A few weeks ago, the Indiana Daily Student noted in an editorial that the extremist group Earth First "claims to represent the 94 percent of Indiana residents who oppose the road". The IDS was right in stating that claim is "delusional". Where would that 94% number come from? The Bloomington Alternative reports:

Of the 21,873 comments on the 2002 I-69 Draft Environmental Impact Statement, 94 percent (20,467) were opposed to Gov. Frank O’Bannon’s preferred new-terrain route through Bloomington or in favor of the U.S. 41/I-70 alternative.

Note that there is one very important word in that quote: comments. Were 94% of the people who commented opposed to the Interstate, or were 94% of the comments in opposition?

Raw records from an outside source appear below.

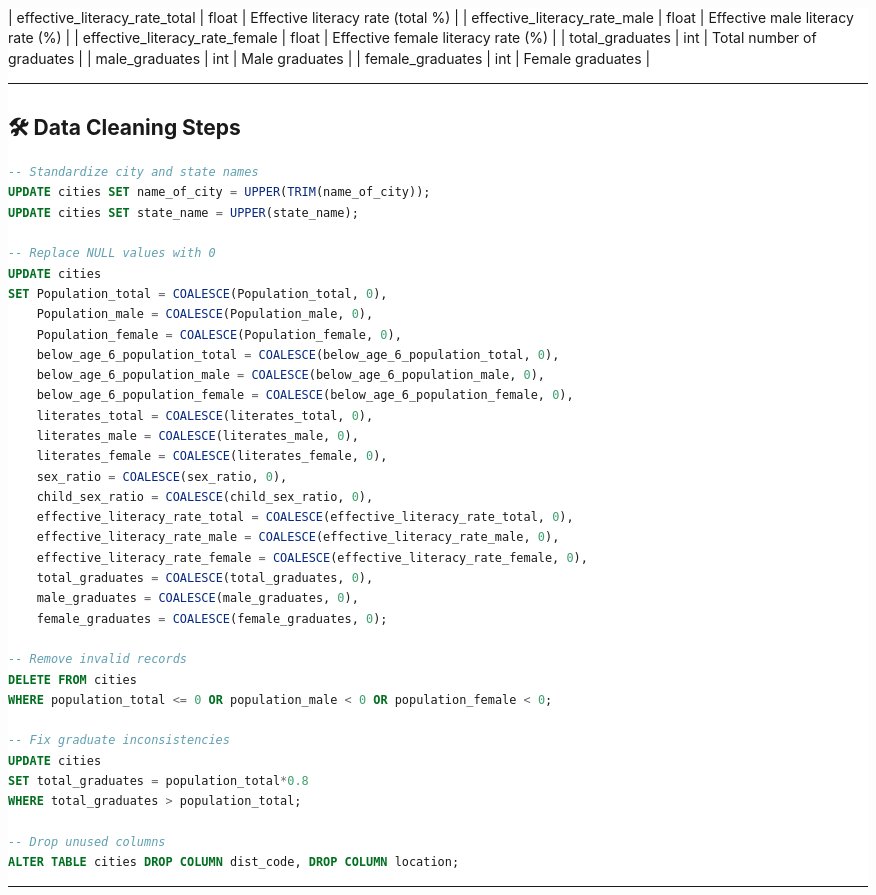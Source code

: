 | effective_literacy_rate_total      | float  | Effective literacy rate (total %)                          |
| effective_literacy_rate_male       | float   | Effective male literacy rate (%)                           |
| effective_literacy_rate_female     | float   | Effective female literacy rate (%)                         |
| total_graduates                    | int     | Total number of graduates                                  |
| male_graduates                     | int     | Male graduates                                             |
| female_graduates                   | int     | Female graduates                                           |



---

## 🛠️ Data Cleaning Steps

```SQL
-- Standardize city and state names
UPDATE cities SET name_of_city = UPPER(TRIM(name_of_city));
UPDATE cities SET state_name = UPPER(state_name);

-- Replace NULL values with 0
UPDATE cities
SET Population_total = COALESCE(Population_total, 0),
    Population_male = COALESCE(Population_male, 0),
    Population_female = COALESCE(Population_female, 0),
    below_age_6_population_total = COALESCE(below_age_6_population_total, 0),
    below_age_6_population_male = COALESCE(below_age_6_population_male, 0),
    below_age_6_population_female = COALESCE(below_age_6_population_female, 0),
    literates_total = COALESCE(literates_total, 0),
    literates_male = COALESCE(literates_male, 0),
    literates_female = COALESCE(literates_female, 0),
    sex_ratio = COALESCE(sex_ratio, 0),
    child_sex_ratio = COALESCE(child_sex_ratio, 0),
    effective_literacy_rate_total = COALESCE(effective_literacy_rate_total, 0),
    effective_literacy_rate_male = COALESCE(effective_literacy_rate_male, 0),
    effective_literacy_rate_female = COALESCE(effective_literacy_rate_female, 0),
    total_graduates = COALESCE(total_graduates, 0),
    male_graduates = COALESCE(male_graduates, 0),
    female_graduates = COALESCE(female_graduates, 0);

-- Remove invalid records
DELETE FROM cities
WHERE population_total <= 0 OR population_male < 0 OR population_female < 0;

-- Fix graduate inconsistencies
UPDATE cities
SET total_graduates = population_total*0.8
WHERE total_graduates > population_total;

-- Drop unused columns
ALTER TABLE cities DROP COLUMN dist_code, DROP COLUMN location;

```

---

How many people wrote more than one comment to state government on the issue? While people have every right "to petition the government for a redress of grievances" multiple times it does harm the usefulness of using the comments to measure public opinion.

Claiming that the 94% figure is a true representation of what Hoosiers think about I-69 is delusional or dishonest. Most likely, it is the latter. First, counting comments to state government on the issue is hardly a scientific sample. These people were not chosen at random. Instead, they sought out the opportunity to be heard. Furthermore, groups such as Citizens for Appropriate Rural Roads mobilize their members against the highway. There is much more of an incentive for opponents of a project like I-69 to comment than for supporters to do so.

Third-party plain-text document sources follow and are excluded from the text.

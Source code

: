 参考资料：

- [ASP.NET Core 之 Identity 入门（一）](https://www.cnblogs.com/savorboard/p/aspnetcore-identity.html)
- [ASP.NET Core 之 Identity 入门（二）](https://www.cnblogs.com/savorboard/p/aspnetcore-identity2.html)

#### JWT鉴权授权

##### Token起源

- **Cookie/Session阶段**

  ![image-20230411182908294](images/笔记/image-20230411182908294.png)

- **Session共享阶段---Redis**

So what do people think about I-69?

  • A poll conducted by Fernandez's mayoral campaign in 1999 found that "46 percent 'strongly favored' or 'somewhat favored' I-69 going through Bloomington", according to the Herald-Times.
  • Another poll conducted in 2002 by the Marketing Research Institute of Pensacola, Florida on behalf of the Monroe County Republican Party found that "48 percent favored the extension (of I-69) through Monroe County and 34 percent opposed it", according to the Herald-Times.
  • A telephone survey of 600 households in 12 counties conducted by the Herald-Times in 2002 found that "65 percent support extending Interstate 69 from Indianapolis to Evansville" and "49 percent favor a new-terrain route through or near Bloomington".
  • Even a poll conducted by opponents of Interstate 69 found that "35 percent favored 41-70 and 31 percent favored the new-terrain route", according to the Bloomington Alternative.

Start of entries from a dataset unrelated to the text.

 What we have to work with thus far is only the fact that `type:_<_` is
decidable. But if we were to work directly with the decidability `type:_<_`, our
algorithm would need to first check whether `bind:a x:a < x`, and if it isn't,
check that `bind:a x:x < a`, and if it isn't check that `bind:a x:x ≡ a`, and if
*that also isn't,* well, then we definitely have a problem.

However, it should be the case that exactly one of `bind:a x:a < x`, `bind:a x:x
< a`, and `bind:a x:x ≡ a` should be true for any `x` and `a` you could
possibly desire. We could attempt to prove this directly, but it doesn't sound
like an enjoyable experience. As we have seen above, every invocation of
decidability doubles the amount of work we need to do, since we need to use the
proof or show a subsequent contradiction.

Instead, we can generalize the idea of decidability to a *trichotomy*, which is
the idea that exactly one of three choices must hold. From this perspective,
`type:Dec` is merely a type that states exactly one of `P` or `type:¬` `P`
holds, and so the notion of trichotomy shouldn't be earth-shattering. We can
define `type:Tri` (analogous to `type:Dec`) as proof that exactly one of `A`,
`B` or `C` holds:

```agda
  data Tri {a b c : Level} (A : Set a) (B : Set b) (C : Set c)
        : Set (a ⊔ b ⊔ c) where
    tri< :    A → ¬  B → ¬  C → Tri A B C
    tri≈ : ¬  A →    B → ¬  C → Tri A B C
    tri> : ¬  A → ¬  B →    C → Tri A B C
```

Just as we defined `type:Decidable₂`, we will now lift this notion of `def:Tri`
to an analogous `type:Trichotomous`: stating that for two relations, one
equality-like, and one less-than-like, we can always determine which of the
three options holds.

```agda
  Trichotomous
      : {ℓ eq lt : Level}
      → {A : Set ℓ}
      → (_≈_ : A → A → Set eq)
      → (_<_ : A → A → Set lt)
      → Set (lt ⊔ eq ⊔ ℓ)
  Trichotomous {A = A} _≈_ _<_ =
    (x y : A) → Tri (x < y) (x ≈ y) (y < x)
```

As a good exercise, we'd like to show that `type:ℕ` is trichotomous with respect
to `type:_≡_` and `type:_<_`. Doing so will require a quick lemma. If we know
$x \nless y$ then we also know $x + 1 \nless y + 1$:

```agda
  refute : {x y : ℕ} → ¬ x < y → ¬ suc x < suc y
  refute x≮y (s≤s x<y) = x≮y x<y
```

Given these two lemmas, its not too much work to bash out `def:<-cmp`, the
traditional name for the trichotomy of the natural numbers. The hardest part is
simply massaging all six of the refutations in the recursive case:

Some I-69 opponents are quick to dismiss polls done by or for the local GOP or John Fernandez, a Democrat who supports I-69. Unless critics of these polls can show that the polls themselves are flawed, dismissing these polls outright is an ad hominem logical fallacy.

Do candidates for elective office or political parties sometimes conduct polls that slant the results? Yes. But before one jumps to that conclusion about either the Republican poll or the Fernandez poll, you have to consider the purpose of the polls. Was it a "push poll" designed to change minds, was it slanted to get good press, or was it an effort to find out what people really think?

One reason that politicians and political parties pay for polls is because they want to know what the voters think so they can tailor their message or emphasize certain issues. It would be mind-numbingly stupid to slant such a poll to get the results you want. Furthermore, even implying that a candidate or political party would rely on a "push poll" to get accurate results of what people think on an issue completely and utterly obliterates one's credibility.

You also have to consider the realities of our electoral system. Former Governors Evan Bayh and Frank O'Bannon, both Democrats, supported extending Interstate 69, as does Republican Governor Mitch Daniels. Many in the state legislature also support the interstate. If opposition was truly as high as Earth First claims it to be, why has there not been some kind of backlash from the voters?

There is no question that a significant number of people oppose a new-terrain I-69, but there are also many who favor it. I-69 opponents would do well to focus on real numbers and not fantasies, so that their arguments can be taken seriously. However, considering that the group pushing the 94% fantasy is closely tied to eco-terrorism, credibility does not appear to be one of their major concerns.